Meanwhile, and by an odd coincidence I had also got in touch with Vaishnavi Jayakumar. So I fixed up a meeting with this young lawyer, and requested Vaishnavi to join me (as I was a `babe in the woods' in these matters) when I went to talk to a lawyer about possible help in enforcing existing laws concerning accessibility. And so it transpired that the three of us met one Saturday morning in a coffee shop. That was the first time I met either Vaishnavi or Rahul, and I realised that they were far from being strangers to one other. That morning was an eye-opener and life-changer for me. Vaishnavi's dynamism and Rahul's critical and practically sound approach, in conjunction with their shared passion and zeal for bettering the lot of people with disabilities and striving for an inclusive planetcould not but convey optimism that with such people working towards a joint goal, no obstacle would be insurmountable.

Since that meeting, my life has been enriched in untold ways. I slowly started being included in the activities of various organisations. I started becoming aware of the myriad activities at national and international levels that Rahul was involved in. I was more than considerably impressed with his mails concerning his visits to and work in Geneva on making the pages of printed information in books get out of the clutches of the copyrights guarded fiercely by the publishing industry (primarily in USA and Europe) and made available to the visibility impaired people of the world. There is a must-see  clip of vintage Rahul  (at http://www.youtube.com/watch?v=akrRXI58T-g). In this video, Maryanne Diamond, the President of the World Blind Union is being interviewed (by an interviewer with what sounds like a clearly American accent) where she says in polite terms that while there was great enthusiasm at the beginning of the meeting (to arrive at an acceptable draft of a treaty concerning the involved issues at the WIPO SCCR 24, after 10 days) there seems to have `not been as much progress as had been hoped for and that there was a certain amount of disappointment among the members'. At about this point, Rahul who has been sitting by her side, leans sideways to affectionately rest his head on her shoulder with a `Sorry, I couldn't resist' with his characteristically engaging smile.
Then the interviewer asks him for his opinion, and while concurring 100% with the views stated by Maryanne, clarifies that there is a clear division into two camps - those for and those against the treaty - and that `it is clear who we have to fight against'. Upon which the interviewer asks him just who he feels is against the treaty. And with his million dollar smile and characteristic `no nonsense' candour, he crisply answers  `the European Union and USA'.

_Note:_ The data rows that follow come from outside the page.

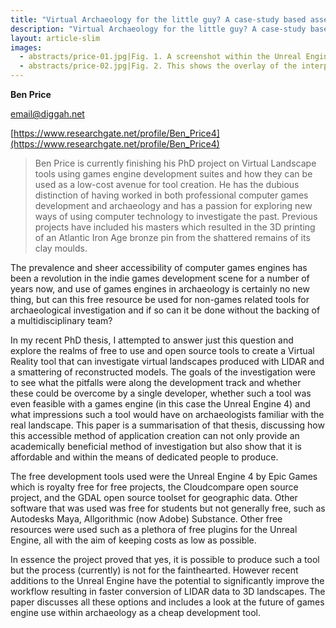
 ```yaml
---
title: "Virtual Archaeology for the little guy? A case-study based assessment of the feasibility and sustainability of minimal resource VR modelling and its applicability to small-scale archaeological research"
description: "Virtual Archaeology for the little guy? A case-study based assessment of the feasibility and sustainability of minimal resource VR modelling and its applicability to small-scale archaeological research"
layout: article-slim
images:
  - abstracts/price-01.jpg|Fig. 1. A screenshot within the Unreal Engine showing the reconstructed broch structure sitting within the unusually shaped ditch. Broch-ditch
  - abstracts/price-02.jpg|Fig. 2. This shows the overlay of the interpretive map of the geophysical survey results conducted by ORCA in 2002 & 2007 . This shows the relative positioning of the broch and the ditch in regards to the data. Note the overlay was positioned over the landscape using common elements that showed in both, such as the position of the 'fire pit' in the nearby Stones of Stenness.
---
```


**Ben Price**

[email@diggah.net](email@diggah.net)

[https://www.researchgate.net/profile/Ben_Price4](https://www.researchgate.net/profile/Ben_Price4)

> Ben Price is currently finishing his PhD project on Virtual Landscape tools using games engine development suites and how they can be used as a low-cost avenue for tool creation. He has the dubious distinction of having worked in both professional computer games development and archaeology and has a passion for exploring new ways of using computer technology to investigate the past. Previous projects have included his masters which resulted in the 3D printing of an Atlantic Iron Age bronze pin from the shattered remains of its clay moulds.

The prevalence and sheer accessibility of computer games engines has been a revolution in the indie games development scene for a number of years now, and use of games engines in archaeology is certainly no new thing, but can this free resource be used for non-games related tools for archaeological investigation and if so can it be done without the backing of a multidisciplinary  team?

In my recent PhD thesis, I attempted to answer just this question and explore the realms of free to use and open source tools to create a Virtual Reality tool that can investigate virtual landscapes produced with LIDAR and a smattering of reconstructed models. The goals of the investigation were to see what the pitfalls were along the development track and whether these could be overcome by a single developer, whether such a tool was even feasible with a games engine (in this case the Unreal Engine 4) and what impressions such a tool would have on archaeologists familiar with the real landscape. This paper is a summarisation of that thesis, discussing how this accessible method of application creation can not only provide an academically beneficial method of investigation but also show that it is affordable and within the means of dedicated people to produce.

The free development tools used were the Unreal Engine 4 by Epic Games which is royalty  free for free projects, the Cloudcompare open source project, and the GDAL open source  toolset for geographic data. Other software that was used was free for students but not generally free, such as Autodesks Maya, Allgorithmic (now Adobe) Substance. Other free resources were used such as a plethora of free plugins for the Unreal Engine, all with the aim of keeping costs as low as possible. 

In essence the project proved that yes, it is possible to produce such a tool but the process (currently) is not for the fainthearted. However recent additions to the Unreal Engine have the potential to significantly improve the workflow resulting in faster conversion of LIDAR data to 3D landscapes. The paper discusses all these options and includes a look at the future of games engine use within archaeology as a cheap development tool.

His periodical bulletins from Geneva with the occasional video were informative and revealed the extent of his involvement in this work as also his almost childish pleasure in things like the little scooter he was using there which allowed him to travel all over Geneva, rather than just travel from his hotel to WIPO and back because he had had to travel by taxi, which was all he had been doing in his six prior visits to WIPO meetings (see http://www.youtube.com/watch?v=CzKnVkcW7LQ\&feature=youtu.be).

I had the pleasure of seeing him with this `toy' when he came to a little meeting I had organised at my institute to discuss one of the million projects Rahul involves diverse disability rights groups in. As the only really `accessible' place I know for PWD is my institute, I tried to suggest that we meet here, and most others kept suggesting alternative places like public parks and other equally unattractive sites. I wrote a slightly dejected email to Rahul and Vaishnavi saying I sensed an unwillingness to agree to a site proposed by a maverick mathematician who was an outsider not belonging to any organisation in `the movement', and asking if they could use their clout in this community to try and convince people of the advantages of holding the meeting in my place. (On an earlier occasion, the three of us had arranged to meet with an IAS officer in my institute for the same reason; so Rahul knew the wisdom in my suggestion.)

Not only did Rahul overcome the seeming resistance, but also promptly responded by saying that it took him almost three years to be accepted by the community. To get an idea of how `this community' has gathered him to its bosom, please take a look at the beautiful tributes to Rahul at http://www.thehindu.com/opinion/op-ed/a-lightness-of-spirit/article4394284.ece and at http://latikaroy.org/?p=8802. I wish to add this tribute to a truly remarkable soul who was taken away from us too soon by cruel Fate.

Friday, 1 February 2013

Sorry for this non-post

I am afraid this is going to be a `non-post'. When I first started writing a column in ToI, I told the editor that I wasn't sure if I could write something every week and hence suggested that I should probably not commit to writing more often than once in two weeks. And of late, when I started writing only in my blog rather in the newspaper, and because it was so flattering to see so many people looking at my blog on saturdays, I started writing a post every week, and now, I find I am writing something because I have to, and the results are not all that pleasing.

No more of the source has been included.